**DATASET RECORDS:**

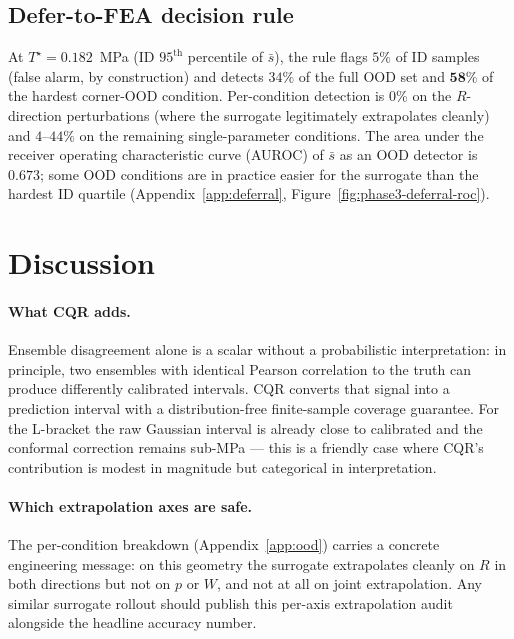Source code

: \documentclass{article}
\begin{document}
\subsection{Defer-to-FEA decision rule}

At $T^\star = 0.182$~MPa (ID $95^{\text{th}}$ percentile of $\bar{s}$),
the rule flags $5\%$ of ID samples (false alarm, by construction) and
detects $34\%$ of the full OOD set and $\mathbf{58\%}$ of the
hardest corner-OOD condition. Per-condition detection is $0\%$ on the
$R$-direction perturbations (where the surrogate legitimately
extrapolates cleanly) and $4$--$44\%$ on the remaining single-parameter
conditions. The area under the receiver operating characteristic curve (AUROC) of
$\bar{s}$ as an OOD detector is $0.673$; some OOD conditions are in
practice easier for the surrogate than the hardest ID quartile
(Appendix~\ref{app:deferral}, Figure~\ref{fig:phase3-deferral-roc}).

\section{Discussion}

\paragraph{What CQR adds.} Ensemble disagreement alone is a scalar
without a probabilistic interpretation: in principle, two ensembles
with identical Pearson correlation to the truth can produce
differently calibrated intervals. CQR converts that signal into a prediction interval with a
distribution-free finite-sample coverage guarantee. For the L-bracket
the raw Gaussian interval is already close to calibrated and the
conformal correction remains sub-MPa --- this is a friendly case where
CQR's contribution is modest in magnitude but categorical in
interpretation.

\paragraph{Which extrapolation axes are safe.} The per-condition
breakdown (Appendix~\ref{app:ood}) carries a concrete engineering
message: on this geometry the surrogate extrapolates cleanly on
$R$ in both directions but not on $p$ or $W$, and not at all on joint
extrapolation. Any similar surrogate rollout should publish this
per-axis extrapolation audit alongside the headline accuracy number.
\end{document}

**YOUR OBJECTIVE:** Set down the records above word for word, from the first line through the line containing "message: on this", both included; leave out the pictures.

**YOUR RESPONSE:**
Source code

: \documentclass{article}
\begin{document}
\subsection{Defer-to-FEA decision rule}

At $T^\star = 0.182$~MPa (ID $95^{\text{th}}$ percentile of $\bar{s}$),
the rule flags $5\%$ of ID samples (false alarm, by construction) and
detects $34\%$ of the full OOD set and $\mathbf{58\%}$ of the
hardest corner-OOD condition. Per-condition detection is $0\%$ on the
$R$-direction perturbations (where the surrogate legitimately
extrapolates cleanly) and $4$--$44\%$ on the remaining single-parameter
conditions. The area under the receiver operating characteristic curve (AUROC) of
$\bar{s}$ as an OOD detector is $0.673$; some OOD conditions are in
practice easier for the surrogate than the hardest ID quartile
(Appendix~\ref{app:deferral}, Figure~\ref{fig:phase3-deferral-roc}).

\section{Discussion}

\paragraph{What CQR adds.} Ensemble disagreement alone is a scalar
without a probabilistic interpretation: in principle, two ensembles
with identical Pearson correlation to the truth can produce
differently calibrated intervals. CQR converts that signal into a prediction interval with a
distribution-free finite-sample coverage guarantee. For the L-bracket
the raw Gaussian interval is already close to calibrated and the
conformal correction remains sub-MPa --- this is a friendly case where
CQR's contribution is modest in magnitude but categorical in
interpretation.

\paragraph{Which extrapolation axes are safe.} The per-condition
breakdown (Appendix~\ref{app:ood}) carries a concrete engineering
message: on this geometry the surrogate extrapolates cleanly on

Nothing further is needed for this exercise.